Coty Reports Q2 Results Amid Weak Consumer Beauty Sales
Coty Inc's shares fell by 21.59% as the company hit a 52-week low amid disappointing earnings results.
Coty reported Q2 results showing a net revenue of $1.678 billion, a slight increase year-over-year, but an adjusted net income loss of $126.9 million raised concerns. The company has withdrawn its FY26 guidance for EBITDA and free cash flow, anticipating a mid-single-digit percentage decline in Q3 revenues primarily due to weakening trends in Consumer Beauty sales. This has led to a significant drop in investor confidence, contributing to the stock's decline.
The implications of these results indicate that Coty is facing substantial challenges in the competitive beauty market, and the strategic framework 'Coty. Curated.' may need to be more aggressively implemented to regain market share.

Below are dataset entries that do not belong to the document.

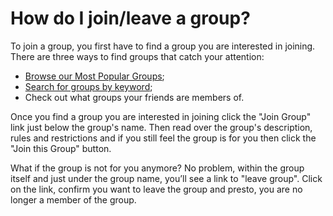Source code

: # How do I join/leave a group?

To join a group, you first have to find a group you are interested in joining. There are three ways to find groups that catch your attention:

* [Browse our Most Popular Groups](https://fetlife.com/groups/most_popular "");
* [Search for groups by keyword](https://fetlife.com/search/groups "");
* Check out what groups your friends are members of.

Once you find a group you are interested in joining click the "Join Group" link just below the group's name. Then read over the group's description, rules and restrictions and if you still feel the group is for you then click the "Join this Group" button.

What if the group is not for you anymore? No problem, within the group itself and just under the group name, you&rsquo;ll see a link to "leave group". Click on the link, confirm you want to leave the group and presto, you are no longer a member of the group.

Trade with 70% Backtested Accuracy
Analyst Views on COTY
About COTY
About the author

- Earnings Beat: Kenvue reported Q4 adjusted EPS of $0.27, surpassing the $0.22 estimate, with revenue of $3.78 billion reflecting a 3.2% year-over-year increase, indicating robust growth in the consumer health sector.
- Price Target Increases: Following the earnings report, several analysts raised Kenvue's stock price targets to the $18-$20 range, reflecting optimistic market sentiment and contributing to the stock's upward movement.
- Acquisition Restructuring: Kenvue entered a definitive merger agreement with Kimberly-Clark for approximately $48.7 billion in cash and stock, planning a global restructuring that includes a 3.5% workforce reduction and an anticipated $250 million in pre-tax charges by 2026, which will impact operational dynamics.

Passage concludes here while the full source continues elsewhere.